Song of Songs is a beautiful book that millions of Christians, both single and married, have read and studied with great profit. However, for some—and in particular those not currently in a relationship—it can be difficult.
In any church family there will be folk who are single—those who have never been married, and those who were married and are now single. Due to a relationship breakdown, a divorce, the death of a spouse, a struggle against same-sex attraction, or any other reason, Song of Songs may push some unhappy buttons.
Many are very aware of their singlehood—it is a present reality, not always a wanted reality, at times a difficult reality, and for many it may also be the future reality.
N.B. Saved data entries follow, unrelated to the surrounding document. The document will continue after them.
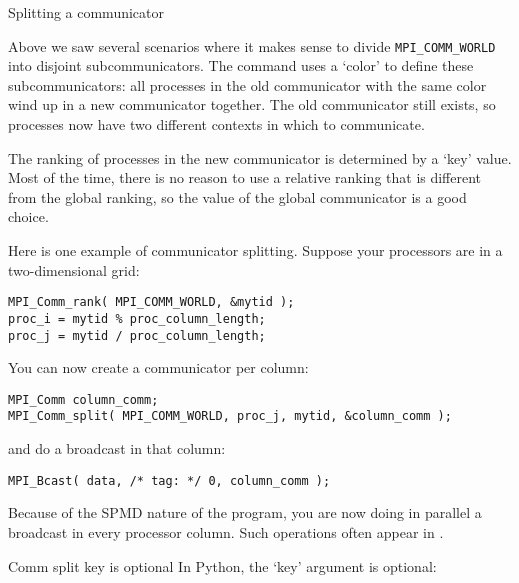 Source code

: 
 {Splitting a communicator}
\label{sec:comm-split}

Above we saw several scenarios where it makes sense to divide
\lstinline{MPI_COMM_WORLD} into disjoint subcommunicators.
The command  uses a `color' to define
these subcommunicators:
all processes in the old communicator with the same color
wind up in a new communicator together. The old communicator still exists,
so processes now have two different contexts in which to communicate.

The ranking of processes in the new communicator is determined by a `key' value.
Most of the time, there is no reason to use a relative ranking that is different from
the global ranking, so the  value of the global communicator
is a good choice.

Here is one example of communicator splitting. Suppose your processors
are in a two-dimensional grid:
\begin{lstlisting}
MPI_Comm_rank( MPI_COMM_WORLD, &mytid );
proc_i = mytid % proc_column_length;
proc_j = mytid / proc_column_length;
\end{lstlisting}
You can now create a communicator per column:
\begin{lstlisting}
MPI_Comm column_comm;
MPI_Comm_split( MPI_COMM_WORLD, proc_j, mytid, &column_comm );
\end{lstlisting}
and do a broadcast in that column:
\begin{lstlisting}
MPI_Bcast( data, /* tag: */ 0, column_comm );
\end{lstlisting}
Because of the SPMD nature of the program, you are now doing in parallel
a broadcast in every processor column. Such operations often appear
in .

\begin{pythonnote}{Comm split key is optional}
  In Python, the `key' argument is optional:
\end{pythonnote}

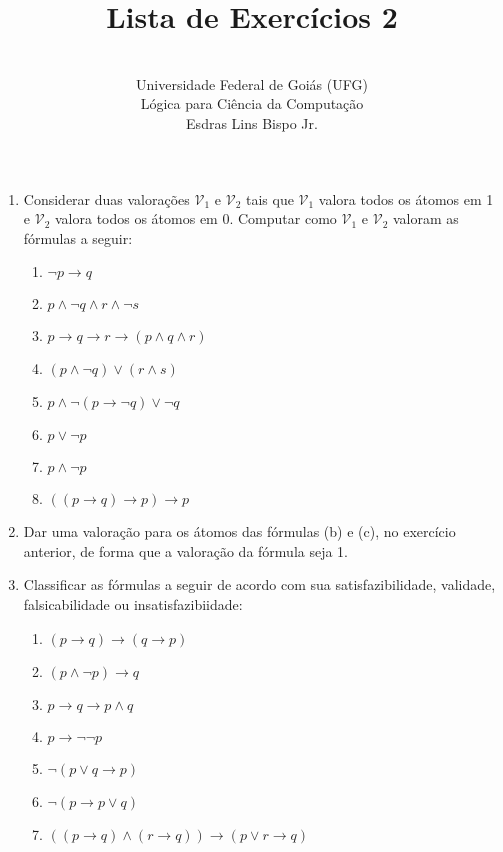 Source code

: \documentclass[12pt,a4paper,oneside]{article}
\author{\\Universidade Federal de Goiás (UFG) \\Lógica para Ciência da Computação \\Esdras Lins Bispo Jr.}
\title{\sc \huge Lista de Exercícios 2}
\begin{document}
\maketitle

\begin{enumerate}

	\item Considerar duas valorações $\mathcal{V}_1$ e $\mathcal{V}_2$ tais que $\mathcal{V}_1$ valora todos os átomos em 1 e $\mathcal{V}_2$ valora todos os átomos em 0. Computar como $\mathcal{V}_1$ e $\mathcal{V}_2$ valoram as fórmulas a seguir:

		\begin{enumerate}
			\item $\neg p \rightarrow q$
			\item $p \wedge \neg q \wedge r \wedge \neg s$
			\item $p \rightarrow q \rightarrow r \rightarrow (p \wedge q \wedge r)$
			\item $(p \wedge \neg q) \vee (r \wedge s)$
			\item $p \wedge \neg (p \rightarrow \neg q) \vee \neg q$
			\item $p \vee \neg p$
			\item $p \wedge \neg p$
			\item $((p \rightarrow q) \rightarrow p) \rightarrow p$
		\end{enumerate}
	
	\item Dar uma valoração para os átomos das fórmulas (b) e (c), no exercício anterior, de forma que a valoração da fórmula seja 1.
		
	\item Classificar as fórmulas a seguir de acordo com sua satisfazibilidade, validade, falsicabilidade ou insatisfazibiidade:
	
		\begin{enumerate}
			\item $(p \rightarrow q) \rightarrow (q \rightarrow p)$
			\item $(p \wedge \neg p) \rightarrow q$
			\item $p \rightarrow q \rightarrow p \wedge q$
			\item $p \rightarrow \neg \neg p$
			\item $\neg(p \vee q \rightarrow p)$
			\item $\neg(p \rightarrow p \vee q)$
			\item $((p \rightarrow q) \wedge (r \rightarrow q)) \rightarrow (p \vee r \rightarrow q)$
		\end{enumerate}
	

\end{enumerate}
\end{document}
And for some, speaking about relationships raises hurts, memories, or experiences which are neither pleasant nor comfortable. Song of Songs may even be difficult to hear for some who are married.
Song of Songs is a book not only for those who are in a relationship. Regardless of whether we are single or married, we should embrace rather than dismiss it. It is a book meant by God for people (regardless of circumstance) to learn from and to take joy in—even though that joy may look more complex for some than for others.
All Scripture is useful in some way, and it is dangerous to be selective of Scripture such that we only listen to texts that say what we want to hear (c.f. 2 Timothy 3:16 & 2 Timothy 4:3-4). That means at times Scripture will say things that are, in fact, difficult to hear. That will be Songs of Songs for many.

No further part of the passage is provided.